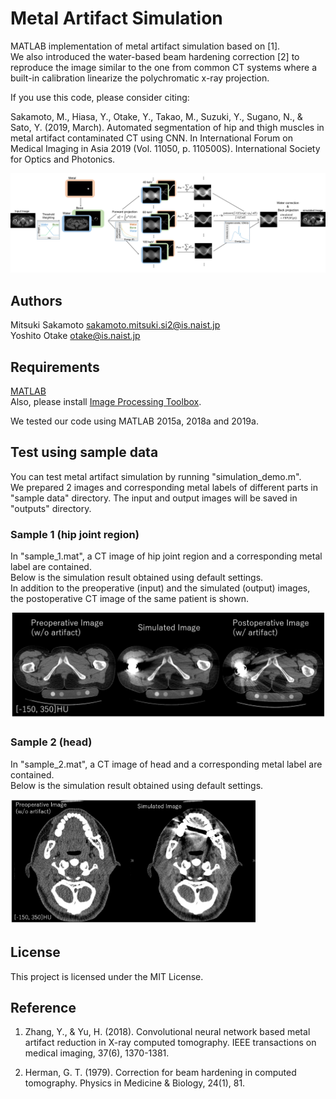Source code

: # Metal Artifact Simulation
MATLAB implementation of metal artifact simulation based on [1].  
We also introduced the water-based beam hardening correction [2] to reproduce the image similar to the one from common CT systems where a built-in calibration linearize the polychromatic x-ray projection.  

If you use this code, please consider citing:  

Sakamoto, M., Hiasa, Y., Otake, Y., Takao, M., Suzuki, Y., Sugano, N., & Sato, Y. (2019, March). Automated segmentation of hip and thigh muscles in metal artifact contaminated CT using CNN. In International Forum on Medical Imaging in Asia 2019 (Vol. 11050, p. 110500S). International Society for Optics and Photonics.

<img src='figs/flowchart.png' width='800px'>

## Authors

Mitsuki Sakamoto <sakamoto.mitsuki.si2@is.naist.jp>  
Yoshito Otake <otake@is.naist.jp>  

## Requirements
[MATLAB](https://jp.mathworks.com/products/matlab.html)  
Also, please install [Image Processing Toolbox](https://jp.mathworks.com/products/image.html).  

We tested our code using MATLAB 2015a, 2018a and 2019a.  

## Test using sample data
You can test metal artifact simulation by running "simulation_demo.m".  
We prepared 2 images and corresponding metal labels of different parts in "sample data" directory.
The input and output images will be saved in "outputs" directory.

### Sample 1 (hip joint region)
In "sample_1.mat", a CT image of hip joint region and a corresponding metal label are contained.  
Below is the simulation result obtained using default settings.  
In addition to the preoperative (input) and the simulated (output) images, the postoperative CT image of the same patient is shown.  

<img src='figs/hip_example.png' width='600px'>

### Sample 2 (head)
In "sample_2.mat", a CT image of head and a corresponding metal label are contained.  
Below is the simulation result obtained using default settings.  

<img src='figs/head_example.png' height='200px'>  

## License
This project is licensed under the MIT License.  

## Reference
1. Zhang, Y., & Yu, H. (2018). Convolutional neural network based metal artifact reduction in X-ray computed tomography. IEEE transactions on medical imaging, 37(6), 1370-1381.

2. Herman, G. T. (1979). Correction for beam hardening in computed tomography. Physics in Medicine & Biology, 24(1), 81.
☆ ☆ ☆ ☆
> What you will do:
Nothing but an exact copy is asked for: the lines from the start of the records through the line with "MATLAB implementation of", both ends included, minus any pictures.

> Completed task:
Source code

: # Metal Artifact Simulation
MATLAB implementation of metal artifact simulation based on [1].  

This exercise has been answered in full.